Pattern (.ptn) files are made up of three tab separated columns, corresponding to three phases in generating entities. First, candidate entities are found, then these get checked against an authority list, and finally the successful matches can be customized.
The first tab-delimited column is the pattern that generates candidate entities. This is written in our pattern syntax language. This could be a regex, a grammatical pattern, a string match, or some more complicated combination of these. It could also be **, which matches anything, if you're only interested in using the authority list.
|See Pattern Syntax for more details on the pattern language features supported in pattern files.
The second column is the authority list file. This column can be empty if you want any candidate phrases to become entities. Enter the file name, without any path (it needs to reside in the same folder as the .ptn file). If you prefix the file name with a ~, it will be matched ignoring case differences. If you are not using an authority list, make sure you put two tabs down between the candidate pattern and the entity rules!
The final column sets data about any entity that has successfully matched both the candidate pattern and the authority list (if applicable). You can have multiple rules, comma separated. Strings should be surrounded by quotation marks. Here are the building blocks of rules:
- normalized: The preferred way of referring to this entity, particularly useful for entities with multiple names. For example, IBM is sometimes called Big Blue: By normalizing both to IBM you are telling our software that these are the same company, and share the same sentiment within a document. Normalization also makes it easier to analyze the data you get out of Salience.
- score: A value from 0 to 100, defining the confidence you have that this is indeed an entity. A threshold value is optional when requesting entities, defaulting to 55. You can use this value to differentiate your confidence on different entities. This can also be used to choose which set of rules to apply to ambiguous entities, that either matches multiple rules in a pattern, or is a member of multiple types (like a company named for a person). When there's a conflict, the higher scored rules are used.

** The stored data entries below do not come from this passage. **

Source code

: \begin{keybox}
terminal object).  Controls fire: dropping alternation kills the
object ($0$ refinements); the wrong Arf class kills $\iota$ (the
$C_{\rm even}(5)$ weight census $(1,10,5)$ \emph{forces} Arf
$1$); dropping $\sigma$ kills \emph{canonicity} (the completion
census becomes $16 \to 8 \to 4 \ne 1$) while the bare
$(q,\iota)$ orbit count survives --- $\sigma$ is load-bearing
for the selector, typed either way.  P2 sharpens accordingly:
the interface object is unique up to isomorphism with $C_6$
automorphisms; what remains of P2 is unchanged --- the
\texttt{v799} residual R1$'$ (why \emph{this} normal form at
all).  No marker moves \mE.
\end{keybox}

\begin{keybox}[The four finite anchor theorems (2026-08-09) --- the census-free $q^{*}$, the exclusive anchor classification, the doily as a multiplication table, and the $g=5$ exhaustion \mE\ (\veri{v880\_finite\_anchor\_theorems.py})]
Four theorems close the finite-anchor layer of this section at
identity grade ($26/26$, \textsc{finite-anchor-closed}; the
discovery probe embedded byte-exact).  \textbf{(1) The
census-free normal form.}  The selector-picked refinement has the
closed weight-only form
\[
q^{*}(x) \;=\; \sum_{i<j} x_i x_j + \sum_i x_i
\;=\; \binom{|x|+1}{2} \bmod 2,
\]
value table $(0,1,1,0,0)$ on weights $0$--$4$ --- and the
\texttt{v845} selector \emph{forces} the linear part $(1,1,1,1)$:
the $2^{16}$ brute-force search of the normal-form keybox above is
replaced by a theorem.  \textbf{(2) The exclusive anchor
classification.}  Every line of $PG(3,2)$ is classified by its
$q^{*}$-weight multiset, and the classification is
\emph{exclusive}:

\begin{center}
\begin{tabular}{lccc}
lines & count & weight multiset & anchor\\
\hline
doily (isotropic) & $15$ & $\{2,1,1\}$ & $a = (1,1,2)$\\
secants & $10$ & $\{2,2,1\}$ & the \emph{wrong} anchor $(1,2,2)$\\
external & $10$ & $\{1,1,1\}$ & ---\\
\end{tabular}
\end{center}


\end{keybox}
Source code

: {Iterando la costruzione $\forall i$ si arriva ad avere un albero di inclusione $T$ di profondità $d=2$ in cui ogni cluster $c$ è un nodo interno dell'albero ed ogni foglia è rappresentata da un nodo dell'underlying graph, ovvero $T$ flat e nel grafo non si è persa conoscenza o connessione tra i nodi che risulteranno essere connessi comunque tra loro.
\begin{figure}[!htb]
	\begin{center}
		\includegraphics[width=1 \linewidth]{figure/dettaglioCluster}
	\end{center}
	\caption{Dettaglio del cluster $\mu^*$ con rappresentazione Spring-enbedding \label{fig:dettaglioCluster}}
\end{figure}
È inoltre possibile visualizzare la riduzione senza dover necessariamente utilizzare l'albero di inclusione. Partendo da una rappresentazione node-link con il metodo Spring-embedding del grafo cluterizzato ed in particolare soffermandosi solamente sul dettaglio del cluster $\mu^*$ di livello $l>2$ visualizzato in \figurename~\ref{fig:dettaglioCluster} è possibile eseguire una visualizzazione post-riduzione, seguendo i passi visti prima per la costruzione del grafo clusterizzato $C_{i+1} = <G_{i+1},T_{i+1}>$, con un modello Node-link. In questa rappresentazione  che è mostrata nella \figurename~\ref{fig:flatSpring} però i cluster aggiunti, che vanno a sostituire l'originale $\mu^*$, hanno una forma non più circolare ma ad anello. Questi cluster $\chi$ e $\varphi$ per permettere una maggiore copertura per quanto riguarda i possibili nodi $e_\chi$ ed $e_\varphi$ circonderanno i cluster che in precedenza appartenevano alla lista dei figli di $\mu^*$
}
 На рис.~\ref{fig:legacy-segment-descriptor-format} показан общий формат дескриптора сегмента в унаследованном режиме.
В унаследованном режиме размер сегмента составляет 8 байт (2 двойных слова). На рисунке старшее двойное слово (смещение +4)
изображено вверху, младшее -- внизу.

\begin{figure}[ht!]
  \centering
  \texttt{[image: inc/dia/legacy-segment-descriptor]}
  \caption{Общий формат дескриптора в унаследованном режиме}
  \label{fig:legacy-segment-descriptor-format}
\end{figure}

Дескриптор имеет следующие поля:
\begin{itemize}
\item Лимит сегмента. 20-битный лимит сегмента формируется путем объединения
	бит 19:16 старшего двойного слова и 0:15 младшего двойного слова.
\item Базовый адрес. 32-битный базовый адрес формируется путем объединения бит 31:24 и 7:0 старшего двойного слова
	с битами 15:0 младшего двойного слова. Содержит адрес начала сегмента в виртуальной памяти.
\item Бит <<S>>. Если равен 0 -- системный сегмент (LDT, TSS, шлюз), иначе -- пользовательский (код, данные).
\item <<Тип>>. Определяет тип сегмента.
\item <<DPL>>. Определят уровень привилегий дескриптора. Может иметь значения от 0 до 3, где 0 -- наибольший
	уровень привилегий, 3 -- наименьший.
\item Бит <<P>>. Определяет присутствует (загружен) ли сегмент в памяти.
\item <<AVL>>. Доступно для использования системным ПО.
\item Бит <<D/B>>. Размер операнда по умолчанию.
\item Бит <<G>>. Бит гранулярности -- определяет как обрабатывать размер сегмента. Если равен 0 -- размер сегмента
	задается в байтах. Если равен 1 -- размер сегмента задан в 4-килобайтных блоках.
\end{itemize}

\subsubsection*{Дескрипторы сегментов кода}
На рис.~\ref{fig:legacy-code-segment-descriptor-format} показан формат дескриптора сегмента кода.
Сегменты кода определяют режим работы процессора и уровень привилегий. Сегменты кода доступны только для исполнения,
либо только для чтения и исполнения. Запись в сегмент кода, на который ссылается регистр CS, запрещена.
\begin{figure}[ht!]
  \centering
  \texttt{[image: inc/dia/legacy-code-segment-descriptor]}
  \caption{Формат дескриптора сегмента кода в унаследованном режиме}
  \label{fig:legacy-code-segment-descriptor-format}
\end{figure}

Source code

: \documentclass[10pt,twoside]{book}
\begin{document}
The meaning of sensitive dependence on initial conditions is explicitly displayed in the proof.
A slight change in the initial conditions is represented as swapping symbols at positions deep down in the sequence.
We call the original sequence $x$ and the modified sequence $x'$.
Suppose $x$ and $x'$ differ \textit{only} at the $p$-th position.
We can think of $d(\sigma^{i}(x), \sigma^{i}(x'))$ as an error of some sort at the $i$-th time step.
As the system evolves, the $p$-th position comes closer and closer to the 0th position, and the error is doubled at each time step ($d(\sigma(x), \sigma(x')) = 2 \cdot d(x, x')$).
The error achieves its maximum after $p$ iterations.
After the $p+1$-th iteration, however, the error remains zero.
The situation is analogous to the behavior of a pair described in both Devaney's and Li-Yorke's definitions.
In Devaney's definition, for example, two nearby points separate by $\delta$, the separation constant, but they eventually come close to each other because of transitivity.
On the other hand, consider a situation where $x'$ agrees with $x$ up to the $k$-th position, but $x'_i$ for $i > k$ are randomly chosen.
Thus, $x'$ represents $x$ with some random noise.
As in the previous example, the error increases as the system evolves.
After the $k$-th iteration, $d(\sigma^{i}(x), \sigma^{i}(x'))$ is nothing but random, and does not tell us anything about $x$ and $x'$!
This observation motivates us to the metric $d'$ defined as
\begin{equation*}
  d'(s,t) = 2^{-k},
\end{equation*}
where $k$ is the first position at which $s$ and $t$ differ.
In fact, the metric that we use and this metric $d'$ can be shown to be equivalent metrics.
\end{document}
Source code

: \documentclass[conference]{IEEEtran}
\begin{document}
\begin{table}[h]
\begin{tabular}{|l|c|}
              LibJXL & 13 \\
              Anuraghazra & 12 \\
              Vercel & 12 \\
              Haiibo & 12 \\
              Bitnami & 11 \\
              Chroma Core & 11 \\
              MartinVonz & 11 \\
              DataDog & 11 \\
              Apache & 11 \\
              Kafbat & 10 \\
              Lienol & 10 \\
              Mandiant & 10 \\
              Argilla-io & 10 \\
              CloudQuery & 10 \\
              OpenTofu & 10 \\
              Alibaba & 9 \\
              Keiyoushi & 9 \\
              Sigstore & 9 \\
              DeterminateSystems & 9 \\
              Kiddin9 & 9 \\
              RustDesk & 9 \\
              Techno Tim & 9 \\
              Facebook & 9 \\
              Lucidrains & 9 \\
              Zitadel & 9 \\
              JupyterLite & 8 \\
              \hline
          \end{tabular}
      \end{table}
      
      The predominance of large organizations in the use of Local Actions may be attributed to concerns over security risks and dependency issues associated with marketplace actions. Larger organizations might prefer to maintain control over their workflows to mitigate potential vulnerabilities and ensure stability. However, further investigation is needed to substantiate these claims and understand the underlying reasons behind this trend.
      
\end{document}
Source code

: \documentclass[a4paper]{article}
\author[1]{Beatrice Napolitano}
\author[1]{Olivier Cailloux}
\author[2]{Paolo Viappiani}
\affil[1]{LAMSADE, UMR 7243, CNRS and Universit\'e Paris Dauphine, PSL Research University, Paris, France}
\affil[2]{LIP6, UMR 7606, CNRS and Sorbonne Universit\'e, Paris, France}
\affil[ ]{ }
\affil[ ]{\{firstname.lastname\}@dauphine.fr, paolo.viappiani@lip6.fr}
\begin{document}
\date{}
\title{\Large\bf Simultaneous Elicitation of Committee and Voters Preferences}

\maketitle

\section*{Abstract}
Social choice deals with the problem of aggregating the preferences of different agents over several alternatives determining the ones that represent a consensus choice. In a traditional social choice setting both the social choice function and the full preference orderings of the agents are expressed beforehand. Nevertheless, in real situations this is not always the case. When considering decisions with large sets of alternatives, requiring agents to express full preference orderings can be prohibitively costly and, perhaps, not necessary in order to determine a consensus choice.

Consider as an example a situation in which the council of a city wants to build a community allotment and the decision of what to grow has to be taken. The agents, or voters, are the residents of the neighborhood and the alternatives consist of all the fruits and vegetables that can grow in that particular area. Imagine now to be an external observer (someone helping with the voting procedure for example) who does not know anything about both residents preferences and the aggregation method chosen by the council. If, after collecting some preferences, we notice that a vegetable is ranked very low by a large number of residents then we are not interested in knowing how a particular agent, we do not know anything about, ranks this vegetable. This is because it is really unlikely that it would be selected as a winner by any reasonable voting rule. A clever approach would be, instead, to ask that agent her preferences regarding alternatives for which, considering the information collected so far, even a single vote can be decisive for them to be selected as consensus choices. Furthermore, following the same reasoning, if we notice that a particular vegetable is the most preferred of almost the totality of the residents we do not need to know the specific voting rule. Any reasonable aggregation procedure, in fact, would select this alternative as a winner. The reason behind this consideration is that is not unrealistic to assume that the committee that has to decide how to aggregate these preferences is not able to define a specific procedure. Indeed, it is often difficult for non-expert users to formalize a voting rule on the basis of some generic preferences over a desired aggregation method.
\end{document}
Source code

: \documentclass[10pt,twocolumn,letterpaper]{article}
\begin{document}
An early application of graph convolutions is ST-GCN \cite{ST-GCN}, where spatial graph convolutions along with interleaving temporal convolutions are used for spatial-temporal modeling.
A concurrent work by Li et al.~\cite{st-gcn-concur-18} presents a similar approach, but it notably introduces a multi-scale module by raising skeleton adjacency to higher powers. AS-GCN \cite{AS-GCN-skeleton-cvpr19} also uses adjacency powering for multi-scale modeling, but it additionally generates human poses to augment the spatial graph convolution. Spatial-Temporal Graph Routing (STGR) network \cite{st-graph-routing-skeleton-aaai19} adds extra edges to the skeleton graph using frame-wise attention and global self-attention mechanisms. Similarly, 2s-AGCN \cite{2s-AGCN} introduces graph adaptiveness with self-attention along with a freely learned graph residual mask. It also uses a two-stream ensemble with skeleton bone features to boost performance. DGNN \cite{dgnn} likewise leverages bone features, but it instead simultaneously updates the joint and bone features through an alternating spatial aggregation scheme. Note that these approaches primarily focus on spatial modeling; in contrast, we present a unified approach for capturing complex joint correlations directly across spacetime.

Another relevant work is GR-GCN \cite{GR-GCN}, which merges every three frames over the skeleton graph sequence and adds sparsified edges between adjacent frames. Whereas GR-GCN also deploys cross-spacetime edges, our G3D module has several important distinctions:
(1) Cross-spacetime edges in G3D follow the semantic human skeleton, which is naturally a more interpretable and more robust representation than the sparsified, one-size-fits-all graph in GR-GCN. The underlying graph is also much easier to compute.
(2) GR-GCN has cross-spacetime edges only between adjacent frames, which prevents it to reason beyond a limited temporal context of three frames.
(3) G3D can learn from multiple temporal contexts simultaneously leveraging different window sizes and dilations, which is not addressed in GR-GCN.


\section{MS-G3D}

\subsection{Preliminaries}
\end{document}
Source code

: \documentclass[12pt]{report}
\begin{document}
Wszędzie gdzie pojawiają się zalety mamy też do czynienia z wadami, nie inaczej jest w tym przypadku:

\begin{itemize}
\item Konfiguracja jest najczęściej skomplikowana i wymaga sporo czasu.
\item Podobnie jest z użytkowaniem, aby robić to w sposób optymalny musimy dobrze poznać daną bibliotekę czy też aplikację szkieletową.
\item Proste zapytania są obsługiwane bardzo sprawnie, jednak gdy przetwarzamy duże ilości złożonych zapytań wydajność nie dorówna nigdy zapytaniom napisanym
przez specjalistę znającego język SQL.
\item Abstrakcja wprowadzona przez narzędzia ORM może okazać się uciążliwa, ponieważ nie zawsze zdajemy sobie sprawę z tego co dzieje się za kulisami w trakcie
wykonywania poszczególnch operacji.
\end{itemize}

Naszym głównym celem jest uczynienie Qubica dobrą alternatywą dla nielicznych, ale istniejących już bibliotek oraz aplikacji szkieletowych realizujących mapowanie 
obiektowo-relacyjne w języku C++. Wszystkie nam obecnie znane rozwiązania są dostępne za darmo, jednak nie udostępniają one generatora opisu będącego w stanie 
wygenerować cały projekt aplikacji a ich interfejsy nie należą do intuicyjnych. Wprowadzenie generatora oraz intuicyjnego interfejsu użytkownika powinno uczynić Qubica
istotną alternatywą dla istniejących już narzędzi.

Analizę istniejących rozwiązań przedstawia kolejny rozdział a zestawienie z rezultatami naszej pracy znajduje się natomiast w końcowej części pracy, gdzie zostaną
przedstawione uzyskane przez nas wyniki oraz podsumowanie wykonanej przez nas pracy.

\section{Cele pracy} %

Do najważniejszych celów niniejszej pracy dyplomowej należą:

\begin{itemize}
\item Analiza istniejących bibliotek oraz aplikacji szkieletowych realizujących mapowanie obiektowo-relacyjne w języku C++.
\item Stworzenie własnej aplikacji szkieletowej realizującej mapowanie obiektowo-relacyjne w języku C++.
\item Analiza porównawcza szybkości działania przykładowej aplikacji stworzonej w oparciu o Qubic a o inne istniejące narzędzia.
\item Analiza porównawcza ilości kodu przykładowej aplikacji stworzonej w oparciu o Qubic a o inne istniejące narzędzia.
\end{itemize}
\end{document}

- label: Label is additional free text attached to an entity. If the types we provide are insufficient, you can use this field to define your own entity type system. Alternatively, you can use label to provide additional information about an entity.
You can set these fields to fixed values, but you can also use various functions to look up values from files or otherwise make dynamic calculations.
- mention: refers back to the candidate phrase that generated this entity. This is usually used to look up values in another file, but can also be used directly. For example, normalized=mention+"_company" could be used to append _company to a company's name.
- length: returns the number of tokens in the entity, if you wish to conditionally score based on that.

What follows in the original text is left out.